Tanzanian Muslims Burn Churches and Call for Beheading of 14-Year-Old Boy
This sad story of Muslims behaving badly comes from the Tanzanian Citizen newspaper: two 14-year-old friends, one Muslim, one Christian, were walking home from school in a Dar es-Salaam suburb. The Muslim boy told the Christian that anyone who desecrates the Koran will be turned into a snake. The Christian didn't believe him and, to put it to the test, he urinated on his friend's Koran. Adolescent hijinks -- kids being kids, you might think. Dumb, but what can you do? They're 14-year-old boys.
The Muslim boy's father, however, didn't find the story amusing. He was outraged, and the Christian boy was detained at the local police station.
Five days later, after being stirred up in Friday prayers, a crowd of Muslim "youth" gathers in front of the police station, demanding that the boy be turned over to them "so that he would be punished accordingly" -- the appropriate punishment being decapitation. The police refuse to release the boy, so the Muslims respond by rioting, burning five Christian churches, lighting tires in the road, and breaking store windows. A hundred and twenty-two are arrested.
This interfaith dialogue of burning churches has become endemic to Tanzania, although it has been confined mostly to the island of Zanzibar. There, as of May 31, 2012, twenty-five churches and convents had been torched. Other churches were burned on June 17, July 27, and July 30. According to a report on one incident, "[t]he assailants were shouting, 'Away with the church - we do not want infidels to spoil our community, especially our children.'" Muslim activists also block construction of Christian churches with court injunctions and other sleazy tactics. It's ethnic cleansing, pure and simple, and it's effective: Zanzibar is more than 99% Muslim.

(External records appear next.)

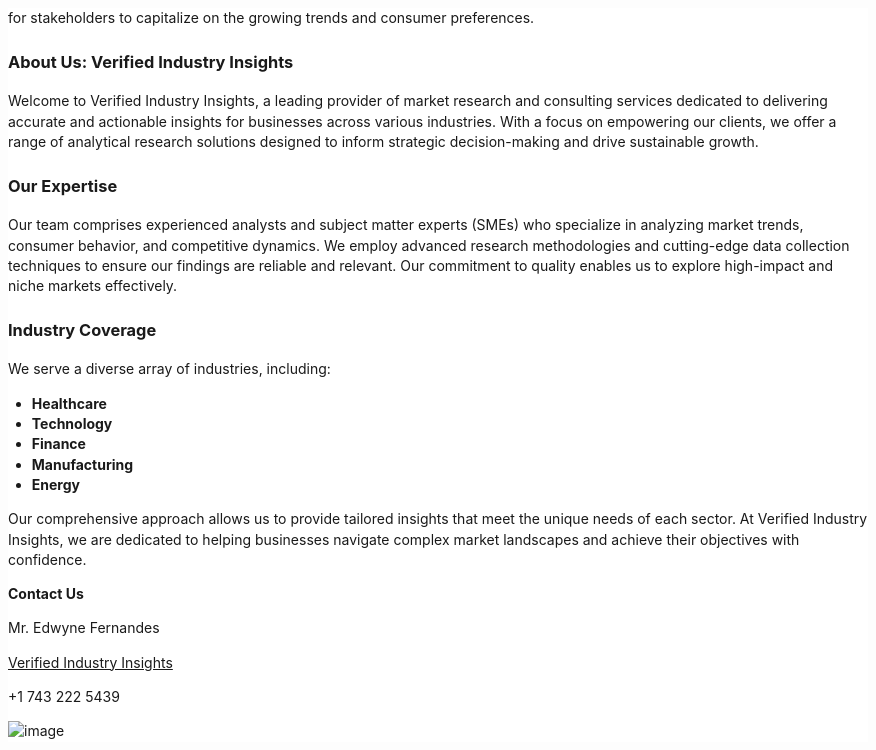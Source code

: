 for stakeholders to capitalize on the growing trends and consumer preferences.</p><h3>About Us: Verified Industry Insights</h3><p>Welcome to Verified Industry Insights, a leading provider of market research and consulting services dedicated to delivering accurate and actionable insights for businesses across various industries. With a focus on empowering our clients, we offer a range of analytical research solutions designed to inform strategic decision-making and drive sustainable growth.</p><h3>Our Expertise</h3><p>Our team comprises experienced analysts and subject matter experts (SMEs) who specialize in analyzing market trends, consumer behavior, and competitive dynamics. We employ advanced research methodologies and cutting-edge data collection techniques to ensure our findings are reliable and relevant. Our commitment to quality enables us to explore high-impact and niche markets effectively.</p><h3>Industry Coverage</h3><p>We serve a diverse array of industries, including:</p><ul><li><strong>Healthcare</strong></li><li><strong>Technology</strong></li><li><strong>Finance</strong></li><li><strong>Manufacturing</strong></li><li><strong>Energy</strong></li></ul><p>Our comprehensive approach allows us to provide tailored insights that meet the unique needs of each sector. At Verified Industry Insights, we are dedicated to helping businesses navigate complex market landscapes and achieve their objectives with confidence.</p><p><strong>Contact Us</strong></p><p>Mr. Edwyne Fernandes</p><p><a href="https://www.verifiedindustryinsights.com/">Verified Industry Insights</a></p><p>+1 743 222 5439</p>
![image](https://github.com/user-attachments/assets/f5d8b807-2656-4d40-9fec-fe1964a666aa)
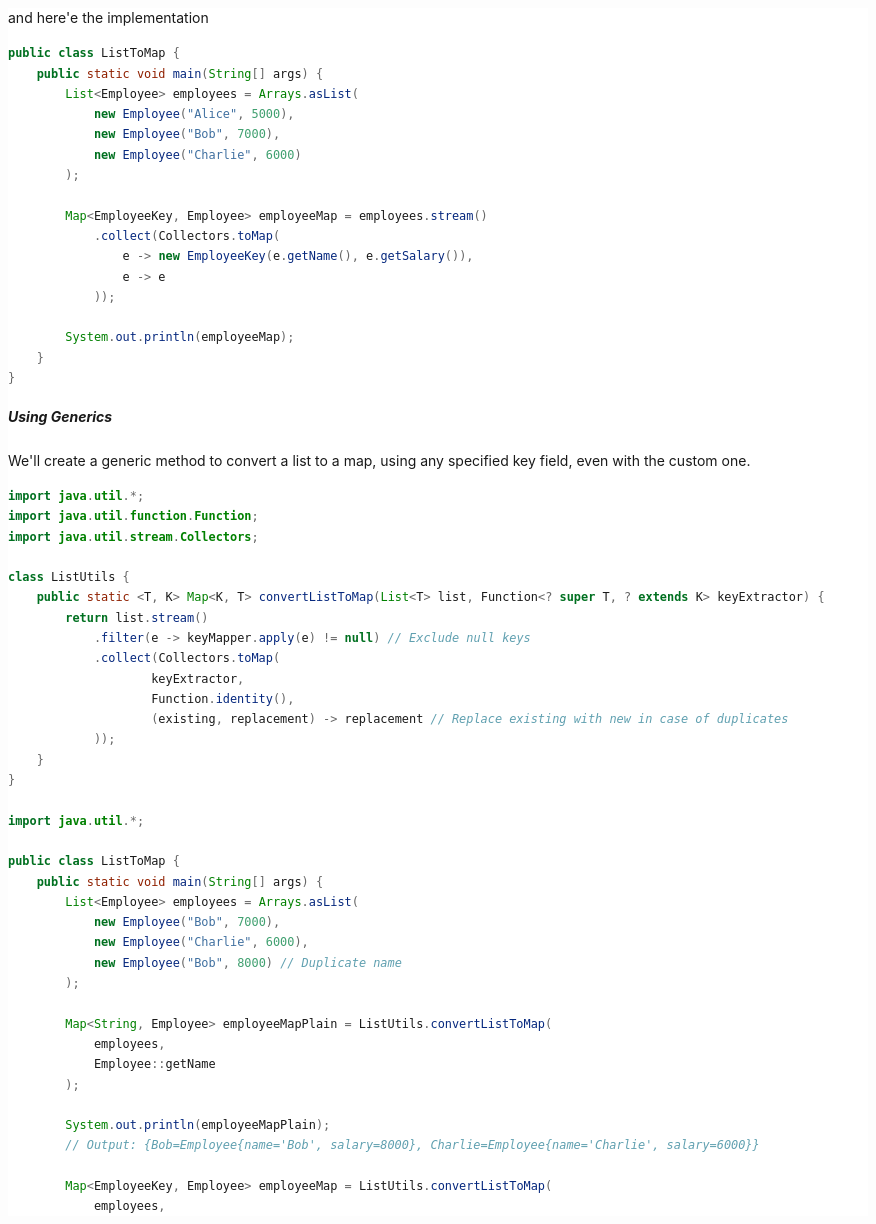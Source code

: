 and here'e the implementation
```java
public class ListToMap {
    public static void main(String[] args) {
        List<Employee> employees = Arrays.asList(
            new Employee("Alice", 5000),
            new Employee("Bob", 7000),
            new Employee("Charlie", 6000)
        );

        Map<EmployeeKey, Employee> employeeMap = employees.stream()
            .collect(Collectors.toMap(
                e -> new EmployeeKey(e.getName(), e.getSalary()),
                e -> e
            ));

        System.out.println(employeeMap);
    }
}
```

##### Using Generics
We'll create a generic method to convert a list to a map, using any specified key field, even with the custom one.

```java
import java.util.*;
import java.util.function.Function;
import java.util.stream.Collectors;

class ListUtils {
    public static <T, K> Map<K, T> convertListToMap(List<T> list, Function<? super T, ? extends K> keyExtractor) {
        return list.stream()
            .filter(e -> keyMapper.apply(e) != null) // Exclude null keys
            .collect(Collectors.toMap(
                    keyExtractor,
                    Function.identity(),
                    (existing, replacement) -> replacement // Replace existing with new in case of duplicates
            ));
    }
}

import java.util.*;

public class ListToMap {
    public static void main(String[] args) {
        List<Employee> employees = Arrays.asList(
            new Employee("Bob", 7000),
            new Employee("Charlie", 6000),
            new Employee("Bob", 8000) // Duplicate name
        );

        Map<String, Employee> employeeMapPlain = ListUtils.convertListToMap(
            employees,
            Employee::getName
        );

        System.out.println(employeeMapPlain);
        // Output: {Bob=Employee{name='Bob', salary=8000}, Charlie=Employee{name='Charlie', salary=6000}}

        Map<EmployeeKey, Employee> employeeMap = ListUtils.convertListToMap(
            employees,
```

The Isles government that controls Zanzibar has taken no action to arrest or punish those responsible, appearing to condone the activities. Mainland Tanzania, in contrast, is 30% Christian and 35% Muslim, with 35% holding "indigenous beliefs." Condemnation of the recent events in Dar es-Salaam has come from senior Muslim and Christian clerics alike. Unfortunately, the pattern in too many countries where Christians and Muslims live together is that the Christian population is exterminated -- by going underground, converting, or emigrating -- after decades of bullying, violence, and murder from the religion of peace.